(Collected data)

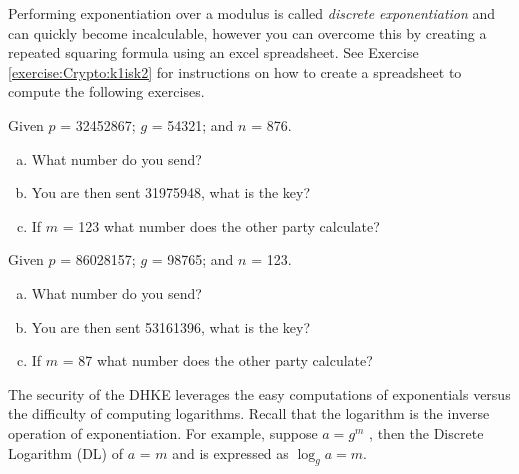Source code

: Performing exponentiation over a modulus is called \emph{discrete exponentiation} and can quickly become incalculable, however you can overcome this by creating a repeated squaring formula using an excel spreadsheet.  See Exercise \ref{exercise:Crypto:k1isk2} for instructions on how to create a spreadsheet to compute the following exercises.
 
\begin{exer}
Given $p$ = 32452867; $g$ = 54321; and $n$ = 876.  
\begin{enumerate}[(a)]
\item What number do you send?  

\item You are then sent 31975948, what is the key? 

\item If $m$ = 123 what number does the other party calculate?
\end{enumerate}
\end{exer}\begin{exer}
Given $p$ = 86028157; $g$ = 98765; and $n$ = 123.  
\begin{enumerate}[(a)]
\item	What number do you send?  

\item You are then sent 53161396, what is the key? 

\item If $m$ = 87 what number does the other party calculate?
\end{enumerate}
\end{exer}
The security of the DHKE leverages the easy computations of exponentials versus the difficulty of computing logarithms. 
Recall that the logarithm is the inverse operation of exponentiation.  For example, suppose $a = g^m$ , then the Discrete Logarithm (DL) of $a$ = $m$ and is expressed as    $\log_g a = m$.   

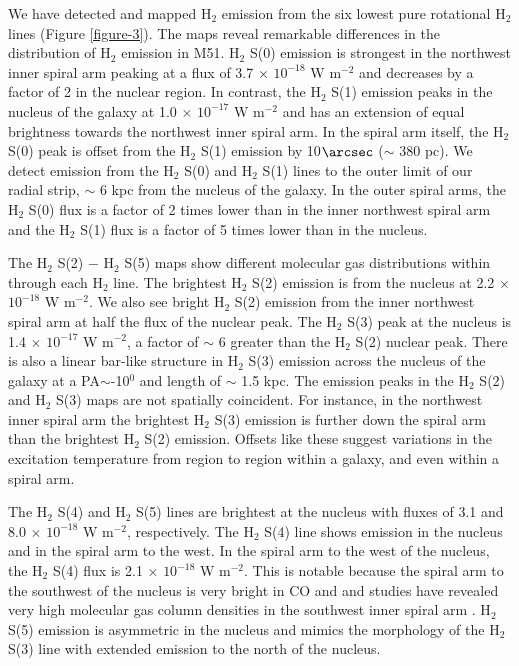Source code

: \documentclass[12pt,preprint]{aastex}
\begin{document}
We have detected and mapped H$_2$ emission from the six
lowest pure rotational H$_2$ lines (Figure \ref{figure-3}).  The
maps reveal remarkable differences in the distribution of
H$_2$ emission in M51.  H$_2$ S(0) emission is
strongest in the northwest inner spiral arm peaking at a flux of 3.7
$\times$ $\mathrm{10^{-18}}$ W $\mathrm{m^{-2}}$ and decreases by a
factor of 2 in the nuclear region.  In contrast, the H$_2$
S(1) emission peaks in the nucleus of the galaxy at
1.0 $\times$ $\mathrm{10^{-17}}$ W $\mathrm{m^{-2}}$ and has an
extension of equal brightness towards the northwest inner spiral arm.  In the
spiral arm itself, the H$_2$ S(0) peak is offset from the
H$_2$ S(1) emission by 10$\arcsec$ ($\sim$ 380 pc).  
We detect emission from the H$_2$ S(0) and 
H$_2$ S(1) lines to the outer limit of our radial 
strip,  $\sim$ 6 kpc from the nucleus of the galaxy.  In the outer spiral arms,
the H$_2$ S(0) flux is a factor of 2 times lower than in
the inner northwest spiral arm and the H$_2$ S(1) flux
is a factor of 5 times lower than in the nucleus.
 
The $\mathrm{ H_2}$ S(2) $-$ H$_2$ S(5) maps show different
molecular gas distributions within  through each
H$_2$ line.  The brightest H$_2$ S(2) emission is
from the nucleus at 2.2 $\times$ $\mathrm{10^{-18}}$ W
$\mathrm{m^{-2}}$.  We also see bright H$_2$ S(2) emission
from the inner northwest spiral arm at half the flux of the
nuclear peak.  The H$_2$ S(3) peak at the nucleus is 1.4
$\times$ $\mathrm{10^{-17}}$ W $\mathrm{m^{-2}}$, a factor of $\sim$ 6
greater than the H$_2$ S(2) nuclear peak.  There is also a
linear bar-like structure in H$_2$ S(3) emission across the
nucleus of the galaxy at a PA$\sim$-10$^0$ and length of $\sim$ 1.5 kpc. 
The emission peaks in the
H$_2$ S(2) and H$_2$ S(3) maps are not spatially
coincident.  For instance, in the northwest inner spiral arm the brightest
H$_2$ S(3) emission is further down the spiral arm than 
the brightest H$_2$ S(2) emission.  Offsets like
these suggest variations in the excitation temperature from 
region to region within a galaxy, and even within a spiral arm.

The H$_2$ S(4) and H$_2$ S(5) lines are brightest at
the nucleus with fluxes of 3.1 and 8.0 $\times$
$\mathrm{10^{-18}}$ W $\mathrm{m^{-2}}$, respectively.  The H$_2$
S(4) line shows emission in the nucleus and in the spiral arm to the
west.  In the spiral arm to the west of the nucleus, the
H$_2$ S(4) flux is 2.1 $\times$ $\mathrm{10^{-18}}$ W
$\mathrm{m^{-2}}$.  This is notable because the spiral arm to the
southwest of the nucleus is very bright in CO and and studies have
revealed very high molecular gas column densities in the southwest
inner spiral arm \citep{lor90, aal99}.  H$_2$ S(5) emission is
asymmetric in the nucleus and mimics the morphology of the
H$_2$ S(3) line with extended emission to the north of the
nucleus.
\end{document}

▶ [Exercise objective] Return all lines above that mention the word "Given".

▶ [Solution for this exercise]
Given $p$ = 32452867; $g$ = 54321; and $n$ = 876.  
Given $p$ = 86028157; $g$ = 98765; and $n$ = 123.  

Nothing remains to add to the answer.